Try it:
Restate word for word the lines of the material below, from the line with "#### Надеюсь, что" to the line with "### Desktop", both lines included, and no others.

Data extract:
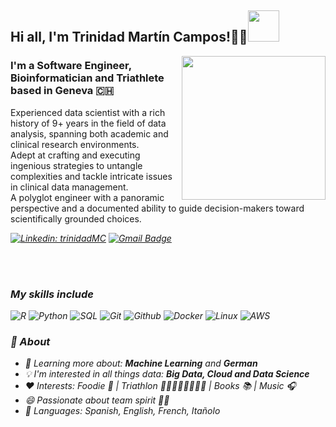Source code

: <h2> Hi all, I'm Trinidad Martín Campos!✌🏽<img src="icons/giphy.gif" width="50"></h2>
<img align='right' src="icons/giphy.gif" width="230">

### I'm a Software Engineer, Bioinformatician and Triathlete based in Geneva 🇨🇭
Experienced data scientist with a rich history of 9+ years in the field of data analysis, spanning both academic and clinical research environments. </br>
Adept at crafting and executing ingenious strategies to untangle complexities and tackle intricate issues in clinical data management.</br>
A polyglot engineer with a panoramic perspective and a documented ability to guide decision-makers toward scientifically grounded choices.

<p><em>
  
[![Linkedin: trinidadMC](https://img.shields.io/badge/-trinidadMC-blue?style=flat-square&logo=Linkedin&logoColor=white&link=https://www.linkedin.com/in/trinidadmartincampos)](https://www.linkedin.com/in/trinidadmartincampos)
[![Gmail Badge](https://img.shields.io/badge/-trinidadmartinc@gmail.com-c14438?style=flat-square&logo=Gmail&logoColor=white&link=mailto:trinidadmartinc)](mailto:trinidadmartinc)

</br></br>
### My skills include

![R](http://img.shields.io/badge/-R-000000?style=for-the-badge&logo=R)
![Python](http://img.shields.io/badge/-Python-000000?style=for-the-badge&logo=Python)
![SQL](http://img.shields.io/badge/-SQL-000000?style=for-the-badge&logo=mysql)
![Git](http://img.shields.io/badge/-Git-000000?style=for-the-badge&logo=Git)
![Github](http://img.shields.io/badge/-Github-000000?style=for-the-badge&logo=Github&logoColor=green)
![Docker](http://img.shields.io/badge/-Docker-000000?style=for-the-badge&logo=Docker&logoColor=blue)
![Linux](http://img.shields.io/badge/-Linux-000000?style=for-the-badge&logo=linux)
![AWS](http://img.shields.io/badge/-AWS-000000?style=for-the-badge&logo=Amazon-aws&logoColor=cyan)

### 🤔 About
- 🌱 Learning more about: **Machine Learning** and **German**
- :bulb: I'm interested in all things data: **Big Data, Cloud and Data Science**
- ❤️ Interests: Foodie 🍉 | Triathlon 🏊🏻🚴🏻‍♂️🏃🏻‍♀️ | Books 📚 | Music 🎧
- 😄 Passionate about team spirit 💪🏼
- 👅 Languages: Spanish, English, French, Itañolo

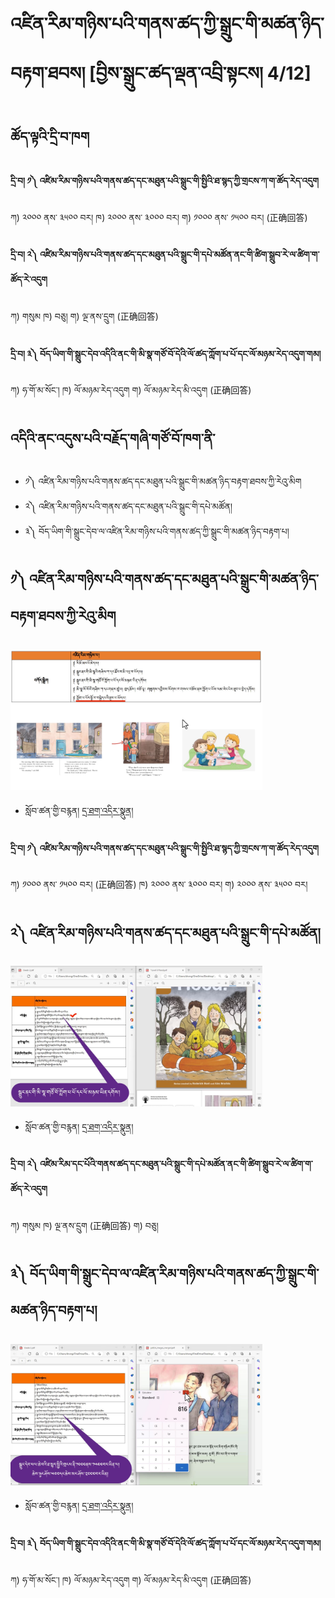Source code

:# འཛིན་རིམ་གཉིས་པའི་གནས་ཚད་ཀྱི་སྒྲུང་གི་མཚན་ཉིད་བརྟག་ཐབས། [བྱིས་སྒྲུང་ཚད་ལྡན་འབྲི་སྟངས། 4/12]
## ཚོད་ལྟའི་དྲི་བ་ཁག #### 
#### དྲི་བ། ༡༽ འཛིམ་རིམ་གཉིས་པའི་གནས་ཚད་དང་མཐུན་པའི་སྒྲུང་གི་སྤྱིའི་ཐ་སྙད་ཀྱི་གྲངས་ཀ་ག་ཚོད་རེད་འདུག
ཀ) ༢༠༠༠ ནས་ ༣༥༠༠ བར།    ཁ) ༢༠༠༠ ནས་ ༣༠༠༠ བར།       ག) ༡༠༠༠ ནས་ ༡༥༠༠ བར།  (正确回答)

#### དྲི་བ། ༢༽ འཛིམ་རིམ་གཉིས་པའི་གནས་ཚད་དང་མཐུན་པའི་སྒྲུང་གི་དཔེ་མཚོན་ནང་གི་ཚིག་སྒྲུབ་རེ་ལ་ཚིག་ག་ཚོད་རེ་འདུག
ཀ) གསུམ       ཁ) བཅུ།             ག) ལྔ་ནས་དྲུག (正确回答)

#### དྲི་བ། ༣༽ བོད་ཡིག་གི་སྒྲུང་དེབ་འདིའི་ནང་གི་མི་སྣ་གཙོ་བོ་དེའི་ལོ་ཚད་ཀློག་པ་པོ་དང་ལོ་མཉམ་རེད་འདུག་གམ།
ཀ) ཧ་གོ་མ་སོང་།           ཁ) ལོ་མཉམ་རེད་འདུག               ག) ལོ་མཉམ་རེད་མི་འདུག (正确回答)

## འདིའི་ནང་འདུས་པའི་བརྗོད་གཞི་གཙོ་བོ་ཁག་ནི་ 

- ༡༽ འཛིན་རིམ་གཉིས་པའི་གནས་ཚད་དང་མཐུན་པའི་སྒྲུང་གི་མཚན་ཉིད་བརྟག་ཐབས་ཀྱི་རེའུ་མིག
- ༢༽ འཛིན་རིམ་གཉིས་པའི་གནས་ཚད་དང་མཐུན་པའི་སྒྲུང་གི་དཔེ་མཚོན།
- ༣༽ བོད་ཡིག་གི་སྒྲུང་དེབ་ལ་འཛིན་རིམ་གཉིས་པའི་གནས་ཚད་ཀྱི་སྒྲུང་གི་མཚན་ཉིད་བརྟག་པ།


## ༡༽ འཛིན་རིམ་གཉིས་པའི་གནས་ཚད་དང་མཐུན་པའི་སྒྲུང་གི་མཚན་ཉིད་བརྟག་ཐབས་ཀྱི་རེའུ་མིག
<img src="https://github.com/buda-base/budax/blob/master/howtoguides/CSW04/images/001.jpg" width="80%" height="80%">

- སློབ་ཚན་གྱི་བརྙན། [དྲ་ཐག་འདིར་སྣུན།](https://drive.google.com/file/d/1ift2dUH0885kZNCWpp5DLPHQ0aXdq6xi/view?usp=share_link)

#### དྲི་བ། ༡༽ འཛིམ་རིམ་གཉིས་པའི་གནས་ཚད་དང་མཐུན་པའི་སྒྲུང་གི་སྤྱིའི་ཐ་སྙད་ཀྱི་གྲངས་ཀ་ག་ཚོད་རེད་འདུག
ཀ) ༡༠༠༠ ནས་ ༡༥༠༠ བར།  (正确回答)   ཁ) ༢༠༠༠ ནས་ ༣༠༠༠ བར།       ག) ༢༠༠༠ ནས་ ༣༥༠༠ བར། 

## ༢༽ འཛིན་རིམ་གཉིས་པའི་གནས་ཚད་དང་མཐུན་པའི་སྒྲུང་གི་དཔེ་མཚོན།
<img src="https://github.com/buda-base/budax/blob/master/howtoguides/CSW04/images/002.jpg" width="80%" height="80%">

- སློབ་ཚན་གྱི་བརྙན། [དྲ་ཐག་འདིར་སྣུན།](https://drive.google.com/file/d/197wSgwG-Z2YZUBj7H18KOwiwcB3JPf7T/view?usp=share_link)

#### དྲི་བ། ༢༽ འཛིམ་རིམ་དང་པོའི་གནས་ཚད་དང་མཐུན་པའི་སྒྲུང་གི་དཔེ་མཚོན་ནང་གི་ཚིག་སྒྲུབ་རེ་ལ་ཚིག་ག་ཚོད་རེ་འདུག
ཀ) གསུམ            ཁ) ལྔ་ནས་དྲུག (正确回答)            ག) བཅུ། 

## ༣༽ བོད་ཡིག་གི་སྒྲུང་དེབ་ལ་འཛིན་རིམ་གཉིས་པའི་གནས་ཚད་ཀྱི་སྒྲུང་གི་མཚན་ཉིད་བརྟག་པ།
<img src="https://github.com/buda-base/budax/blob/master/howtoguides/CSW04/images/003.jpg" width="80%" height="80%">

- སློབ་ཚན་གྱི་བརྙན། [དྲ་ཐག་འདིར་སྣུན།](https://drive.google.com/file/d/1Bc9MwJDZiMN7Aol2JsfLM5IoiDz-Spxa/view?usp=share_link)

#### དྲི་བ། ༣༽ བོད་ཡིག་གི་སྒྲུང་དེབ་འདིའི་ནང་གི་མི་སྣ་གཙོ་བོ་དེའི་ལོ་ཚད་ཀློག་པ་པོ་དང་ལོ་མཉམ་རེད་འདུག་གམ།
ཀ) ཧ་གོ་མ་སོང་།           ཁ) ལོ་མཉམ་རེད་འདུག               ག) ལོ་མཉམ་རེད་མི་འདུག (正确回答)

==

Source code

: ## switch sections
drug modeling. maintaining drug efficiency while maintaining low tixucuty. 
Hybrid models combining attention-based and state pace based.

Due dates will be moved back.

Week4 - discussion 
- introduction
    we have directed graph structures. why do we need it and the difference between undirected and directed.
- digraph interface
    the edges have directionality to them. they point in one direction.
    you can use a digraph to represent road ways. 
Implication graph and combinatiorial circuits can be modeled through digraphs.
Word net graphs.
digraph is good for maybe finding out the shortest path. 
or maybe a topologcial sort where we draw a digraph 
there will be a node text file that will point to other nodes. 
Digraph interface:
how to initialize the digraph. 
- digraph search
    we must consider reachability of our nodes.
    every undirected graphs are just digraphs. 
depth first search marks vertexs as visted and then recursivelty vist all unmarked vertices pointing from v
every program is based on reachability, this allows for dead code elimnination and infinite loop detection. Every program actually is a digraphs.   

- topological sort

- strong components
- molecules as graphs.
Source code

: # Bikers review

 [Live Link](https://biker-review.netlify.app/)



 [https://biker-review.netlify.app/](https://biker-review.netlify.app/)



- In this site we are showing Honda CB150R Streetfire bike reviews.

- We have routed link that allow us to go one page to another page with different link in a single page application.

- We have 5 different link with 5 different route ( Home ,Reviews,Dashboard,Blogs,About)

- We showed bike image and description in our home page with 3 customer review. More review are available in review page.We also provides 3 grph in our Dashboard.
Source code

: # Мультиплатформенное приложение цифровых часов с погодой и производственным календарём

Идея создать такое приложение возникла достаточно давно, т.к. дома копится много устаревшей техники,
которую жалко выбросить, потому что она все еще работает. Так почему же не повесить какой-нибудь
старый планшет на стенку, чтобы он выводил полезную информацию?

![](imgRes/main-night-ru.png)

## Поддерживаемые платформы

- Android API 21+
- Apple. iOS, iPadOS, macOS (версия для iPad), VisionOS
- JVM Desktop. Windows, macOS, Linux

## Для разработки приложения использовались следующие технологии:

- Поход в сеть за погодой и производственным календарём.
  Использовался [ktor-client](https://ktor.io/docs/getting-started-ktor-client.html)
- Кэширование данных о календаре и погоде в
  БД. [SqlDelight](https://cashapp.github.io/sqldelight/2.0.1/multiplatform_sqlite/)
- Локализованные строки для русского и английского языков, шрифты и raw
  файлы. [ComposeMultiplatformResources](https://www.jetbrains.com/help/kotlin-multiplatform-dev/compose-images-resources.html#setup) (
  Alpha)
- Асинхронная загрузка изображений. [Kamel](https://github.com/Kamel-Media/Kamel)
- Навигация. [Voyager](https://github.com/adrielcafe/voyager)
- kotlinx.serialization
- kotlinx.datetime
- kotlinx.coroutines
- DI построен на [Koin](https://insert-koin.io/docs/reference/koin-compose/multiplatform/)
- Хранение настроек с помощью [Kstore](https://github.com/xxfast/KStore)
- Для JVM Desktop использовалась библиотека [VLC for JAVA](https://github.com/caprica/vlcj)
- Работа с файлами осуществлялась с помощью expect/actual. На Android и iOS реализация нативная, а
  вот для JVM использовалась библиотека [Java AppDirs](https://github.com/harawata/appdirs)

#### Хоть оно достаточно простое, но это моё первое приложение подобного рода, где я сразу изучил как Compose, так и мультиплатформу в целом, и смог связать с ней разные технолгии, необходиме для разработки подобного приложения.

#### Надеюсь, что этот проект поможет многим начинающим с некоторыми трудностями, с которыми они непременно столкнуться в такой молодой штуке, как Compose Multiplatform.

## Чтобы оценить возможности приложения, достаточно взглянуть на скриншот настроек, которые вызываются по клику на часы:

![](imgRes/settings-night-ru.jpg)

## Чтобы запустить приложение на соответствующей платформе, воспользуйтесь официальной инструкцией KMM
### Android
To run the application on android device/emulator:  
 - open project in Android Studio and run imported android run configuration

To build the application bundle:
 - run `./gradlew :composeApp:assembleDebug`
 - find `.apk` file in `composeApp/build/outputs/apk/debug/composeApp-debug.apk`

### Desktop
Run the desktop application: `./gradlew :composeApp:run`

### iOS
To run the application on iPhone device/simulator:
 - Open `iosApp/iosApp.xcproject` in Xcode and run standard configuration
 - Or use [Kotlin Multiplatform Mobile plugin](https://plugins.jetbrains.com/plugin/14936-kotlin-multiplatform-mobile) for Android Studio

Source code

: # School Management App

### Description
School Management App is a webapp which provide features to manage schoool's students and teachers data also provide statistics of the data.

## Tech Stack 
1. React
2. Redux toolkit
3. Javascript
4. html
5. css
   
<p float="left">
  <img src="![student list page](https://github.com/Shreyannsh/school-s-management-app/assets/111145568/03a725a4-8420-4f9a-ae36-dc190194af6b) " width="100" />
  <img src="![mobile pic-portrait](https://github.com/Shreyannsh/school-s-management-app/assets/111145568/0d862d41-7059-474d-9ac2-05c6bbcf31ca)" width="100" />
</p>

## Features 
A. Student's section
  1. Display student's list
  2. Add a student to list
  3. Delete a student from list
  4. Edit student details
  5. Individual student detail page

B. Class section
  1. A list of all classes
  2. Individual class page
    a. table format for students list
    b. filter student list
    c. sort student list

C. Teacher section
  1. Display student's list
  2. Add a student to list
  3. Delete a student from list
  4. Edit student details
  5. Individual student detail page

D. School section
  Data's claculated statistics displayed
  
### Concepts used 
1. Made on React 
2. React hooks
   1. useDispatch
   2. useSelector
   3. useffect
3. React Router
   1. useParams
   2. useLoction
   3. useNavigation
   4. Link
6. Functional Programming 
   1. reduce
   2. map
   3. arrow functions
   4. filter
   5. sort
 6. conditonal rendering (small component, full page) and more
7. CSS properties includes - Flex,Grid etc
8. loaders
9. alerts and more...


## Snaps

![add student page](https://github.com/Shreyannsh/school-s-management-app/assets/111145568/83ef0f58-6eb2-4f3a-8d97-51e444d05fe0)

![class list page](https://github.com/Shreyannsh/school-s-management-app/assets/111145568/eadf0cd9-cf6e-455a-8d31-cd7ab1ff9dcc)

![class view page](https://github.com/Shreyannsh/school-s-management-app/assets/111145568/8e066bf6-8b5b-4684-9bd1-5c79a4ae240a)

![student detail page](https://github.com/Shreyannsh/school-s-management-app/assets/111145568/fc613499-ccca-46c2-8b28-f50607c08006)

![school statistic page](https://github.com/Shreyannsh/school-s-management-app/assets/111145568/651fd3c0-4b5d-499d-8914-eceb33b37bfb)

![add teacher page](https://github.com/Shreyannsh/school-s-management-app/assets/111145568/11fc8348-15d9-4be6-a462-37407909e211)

Response:
#### Надеюсь, что этот проект поможет многим начинающим с некоторыми трудностями, с которыми они непременно столкнуться в такой молодой штуке, как Compose Multiplatform.

## Чтобы оценить возможности приложения, достаточно взглянуть на скриншот настроек, которые вызываются по клику на часы:

![](imgRes/settings-night-ru.jpg)

## Чтобы запустить приложение на соответствующей платформе, воспользуйтесь официальной инструкцией KMM
### Android
To run the application on android device/emulator:  
 - open project in Android Studio and run imported android run configuration

To build the application bundle:
 - run `./gradlew :composeApp:assembleDebug`
 - find `.apk` file in `composeApp/build/outputs/apk/debug/composeApp-debug.apk`

### Desktop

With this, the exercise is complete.